● **ABOUT THIS TASK**
Whenever a line in the entries includes the word "unregistered", copy that line out.

● **RECORDS FOR THE TASK**
....................
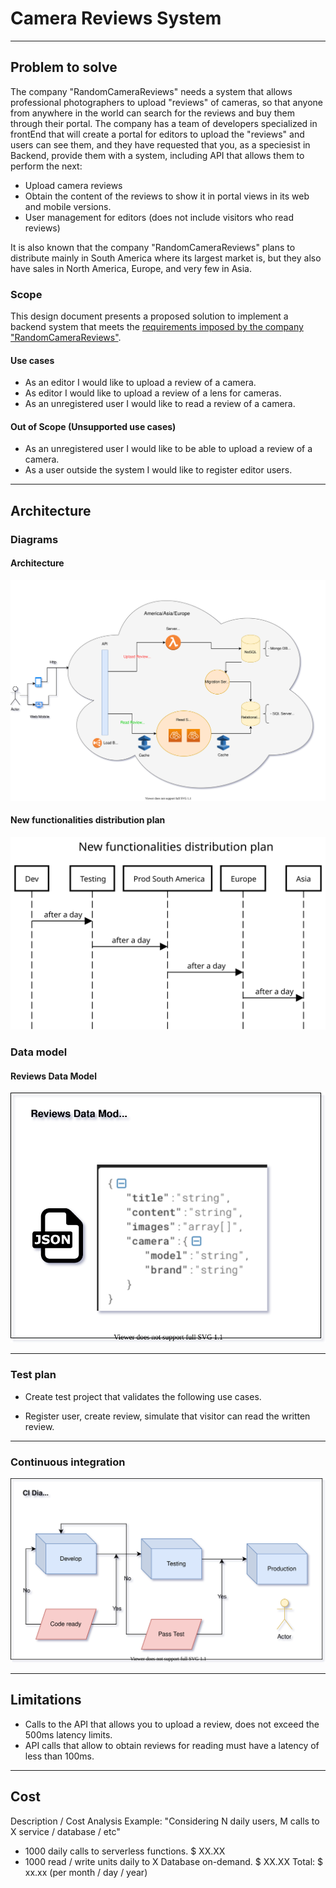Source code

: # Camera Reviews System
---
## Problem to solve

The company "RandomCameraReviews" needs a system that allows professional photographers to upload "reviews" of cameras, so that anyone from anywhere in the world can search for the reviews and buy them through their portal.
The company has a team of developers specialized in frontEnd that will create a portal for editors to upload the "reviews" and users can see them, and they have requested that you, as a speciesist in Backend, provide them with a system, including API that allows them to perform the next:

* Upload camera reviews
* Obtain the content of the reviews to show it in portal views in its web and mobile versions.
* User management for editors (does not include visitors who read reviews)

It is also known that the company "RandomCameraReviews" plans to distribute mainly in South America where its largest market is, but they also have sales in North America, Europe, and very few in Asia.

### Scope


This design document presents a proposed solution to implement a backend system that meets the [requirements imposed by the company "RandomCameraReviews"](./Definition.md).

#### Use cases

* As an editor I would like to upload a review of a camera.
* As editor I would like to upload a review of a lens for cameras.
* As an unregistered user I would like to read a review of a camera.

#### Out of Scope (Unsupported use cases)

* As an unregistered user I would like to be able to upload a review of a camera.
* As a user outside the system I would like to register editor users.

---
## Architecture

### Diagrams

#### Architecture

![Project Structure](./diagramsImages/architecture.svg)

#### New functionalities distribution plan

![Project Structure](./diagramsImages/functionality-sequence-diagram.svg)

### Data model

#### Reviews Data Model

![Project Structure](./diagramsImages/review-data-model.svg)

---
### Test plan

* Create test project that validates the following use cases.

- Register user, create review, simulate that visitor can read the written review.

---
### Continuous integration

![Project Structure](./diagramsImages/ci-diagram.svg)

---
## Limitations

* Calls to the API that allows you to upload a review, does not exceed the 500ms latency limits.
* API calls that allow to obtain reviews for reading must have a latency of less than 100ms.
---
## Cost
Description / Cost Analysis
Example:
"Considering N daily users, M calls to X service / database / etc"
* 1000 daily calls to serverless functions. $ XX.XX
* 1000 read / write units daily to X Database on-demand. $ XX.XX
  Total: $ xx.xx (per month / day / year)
....................
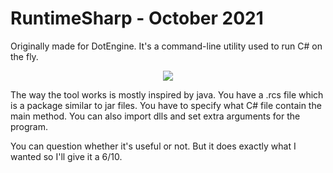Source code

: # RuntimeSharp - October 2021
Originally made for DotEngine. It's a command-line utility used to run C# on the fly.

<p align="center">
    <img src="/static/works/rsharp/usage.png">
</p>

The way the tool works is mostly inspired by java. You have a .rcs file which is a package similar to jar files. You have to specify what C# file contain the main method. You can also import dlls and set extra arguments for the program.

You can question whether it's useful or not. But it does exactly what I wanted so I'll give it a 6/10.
....................
● **TASK SOLUTION**
* As an unregistered user I would like to read a review of a camera.
* As an unregistered user I would like to be able to upload a review of a camera.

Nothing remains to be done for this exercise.